– Ну, не гадость? – смеется бабушка. Это ее словечко, и произносит она его на всякий лад.
У него привычка – стоять у окна. Он не помнит сам, когда это началось. Наверно, с тех пор, как она стала его женой. Она заставляла себя ждать подолгу, и это сделалось привычкой. Теперь он продолжает стоять у окна и в те немногие часы, когда Вера дома. Ее это сердит.
– Ну и что ты там увидел интересного? – говорит она и смотрит на него подозрительными глазами. В такие минуты она становится похожа на свою мать. – Кого ты высматриваешь?

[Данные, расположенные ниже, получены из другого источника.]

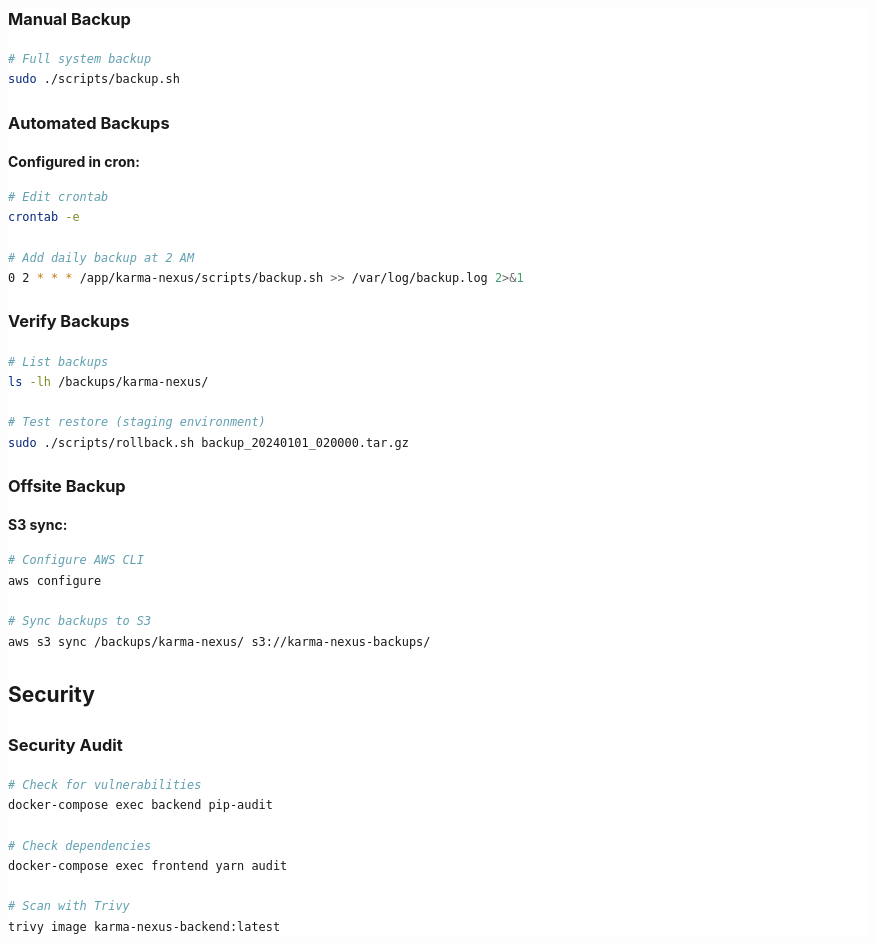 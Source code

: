 ### Manual Backup

```bash
# Full system backup
sudo ./scripts/backup.sh
```

### Automated Backups

**Configured in cron:**
```bash
# Edit crontab
crontab -e

# Add daily backup at 2 AM
0 2 * * * /app/karma-nexus/scripts/backup.sh >> /var/log/backup.log 2>&1
```

### Verify Backups

```bash
# List backups
ls -lh /backups/karma-nexus/

# Test restore (staging environment)
sudo ./scripts/rollback.sh backup_20240101_020000.tar.gz
```

### Offsite Backup

**S3 sync:**
```bash
# Configure AWS CLI
aws configure

# Sync backups to S3
aws s3 sync /backups/karma-nexus/ s3://karma-nexus-backups/
```

## Security

### Security Audit

```bash
# Check for vulnerabilities
docker-compose exec backend pip-audit

# Check dependencies
docker-compose exec frontend yarn audit

# Scan with Trivy
trivy image karma-nexus-backend:latest
```
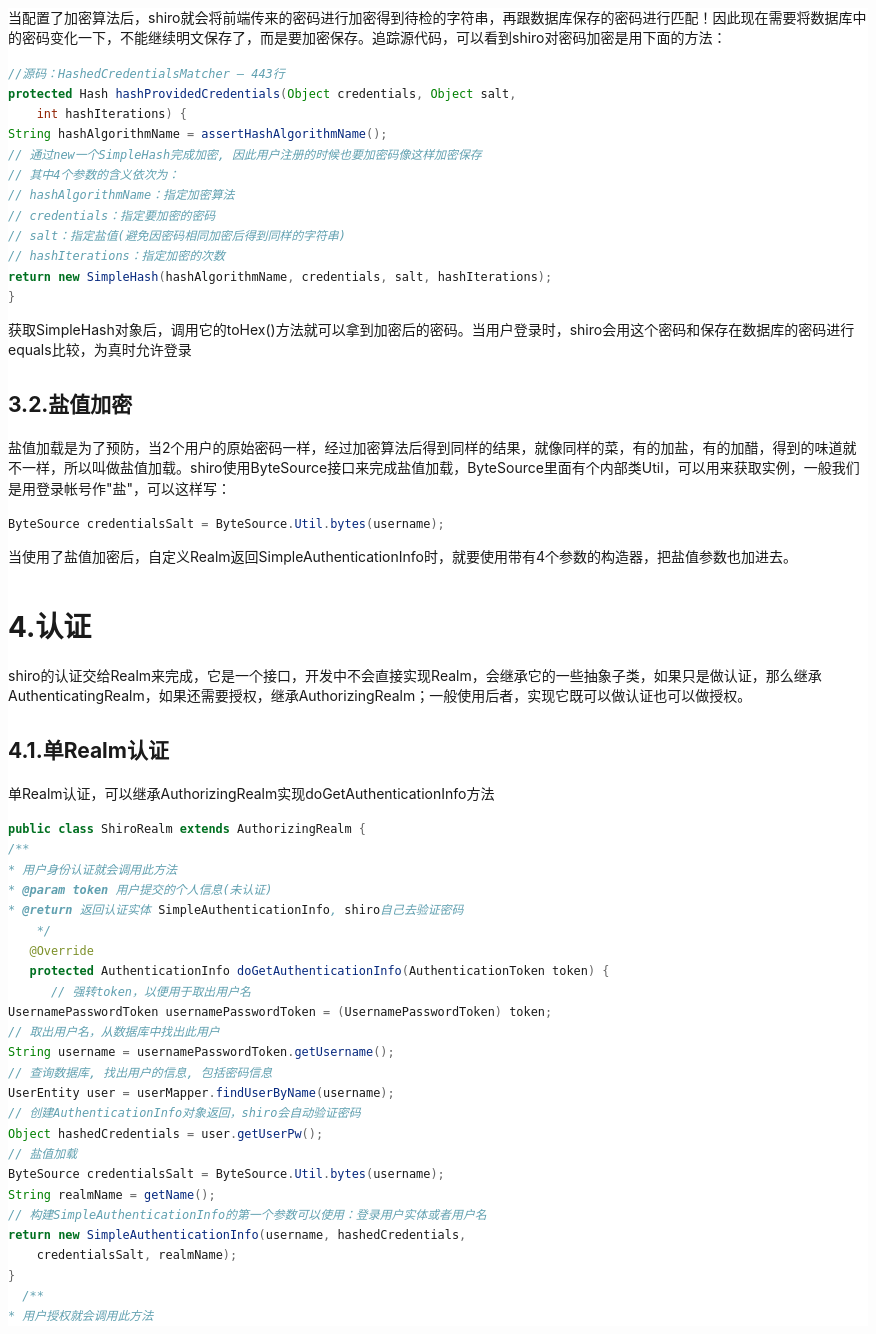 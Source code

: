 当配置了加密算法后，shiro就会将前端传来的密码进行加密得到待检的字符串，再跟数据库保存的密码进行匹配！因此现在需要将数据库中的密码变化一下，不能继续明文保存了，而是要加密保存。追踪源代码，可以看到shiro对密码加密是用下面的方法：

```java
//源码：HashedCredentialsMatcher – 443行
protected Hash hashProvidedCredentials(Object credentials, Object salt, 
	int hashIterations) {
String hashAlgorithmName = assertHashAlgorithmName();
// 通过new一个SimpleHash完成加密, 因此用户注册的时候也要加密码像这样加密保存
// 其中4个参数的含义依次为：
// hashAlgorithmName：指定加密算法
// credentials：指定要加密的密码
// salt：指定盐值(避免因密码相同加密后得到同样的字符串)
// hashIterations：指定加密的次数
return new SimpleHash(hashAlgorithmName, credentials, salt, hashIterations);
}
```

获取SimpleHash对象后，调用它的toHex()方法就可以拿到加密后的密码。当用户登录时，shiro会用这个密码和保存在数据库的密码进行equals比较，为真时允许登录

## 3.2.盐值加密

盐值加载是为了预防，当2个用户的原始密码一样，经过加密算法后得到同样的结果，就像同样的菜，有的加盐，有的加醋，得到的味道就不一样，所以叫做盐值加载。shiro使用ByteSource接口来完成盐值加载，ByteSource里面有个内部类Util，可以用来获取实例，一般我们是用登录帐号作"盐"，可以这样写：

```java
ByteSource credentialsSalt = ByteSource.Util.bytes(username);
```

当使用了盐值加密后，自定义Realm返回SimpleAuthenticationInfo时，就要使用带有4个参数的构造器，把盐值参数也加进去。

# 4.认证

shiro的认证交给Realm来完成，它是一个接口，开发中不会直接实现Realm，会继承它的一些抽象子类，如果只是做认证，那么继承AuthenticatingRealm，如果还需要授权，继承AuthorizingRealm；一般使用后者，实现它既可以做认证也可以做授权。

## 4.1.单Realm认证

单Realm认证，可以继承AuthorizingRealm实现doGetAuthenticationInfo方法

```java
public class ShiroRealm extends AuthorizingRealm {
/**
* 用户身份认证就会调用此方法
* @param token 用户提交的个人信息(未认证)
* @return 返回认证实体 SimpleAuthenticationInfo, shiro自己去验证密码
    */
   @Override
   protected AuthenticationInfo doGetAuthenticationInfo(AuthenticationToken token) {
      // 强转token，以便用于取出用户名
UsernamePasswordToken usernamePasswordToken = (UsernamePasswordToken) token;
// 取出用户名，从数据库中找出此用户
String username = usernamePasswordToken.getUsername();
// 查询数据库, 找出用户的信息, 包括密码信息
UserEntity user = userMapper.findUserByName(username);
// 创建AuthenticationInfo对象返回，shiro会自动验证密码
Object hashedCredentials = user.getUserPw();
// 盐值加载
ByteSource credentialsSalt = ByteSource.Util.bytes(username);
String realmName = getName();
// 构建SimpleAuthenticationInfo的第一个参数可以使用：登录用户实体或者用户名
return new SimpleAuthenticationInfo(username, hashedCredentials, 
	credentialsSalt, realmName);
}
  /**
* 用户授权就会调用此方法
```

Ему бы надо сказать – «тебя». Но он ничего не отвечает, просто отходит в сторону. Но ненадолго. Вскоре он опять стоит у окна. Как будто все еще ждет кого-то, кто вот-вот появится там, в конце улицы.
Сколько долгих часов одиночества он провел, ожидая Веру из командировок или от Людмилы, где она отсиживалась, уходя от него «навсегда». Или просто из компании друзей.
В этих компаниях – у Веры их было несколько – он чувствовал себя не в своей тарелке. Он не был говоруном и всегда предпочитал слушать. Но и слушать людей, которые говорят одновременно, перекидываясь обрывками фраз, полунамеками, понятными лишь избранным, своим, – таких людей слушать утомительно. Постепенно он откололся от ее компаний. Его перестали приглашать. И ему казалось, что Вера в душе этому рада. Ведь ей приходилось объяснять ему шутки, намеки, выполняя роль переводчика. Ее друзья так и говорили: «Вера, переведи ему!»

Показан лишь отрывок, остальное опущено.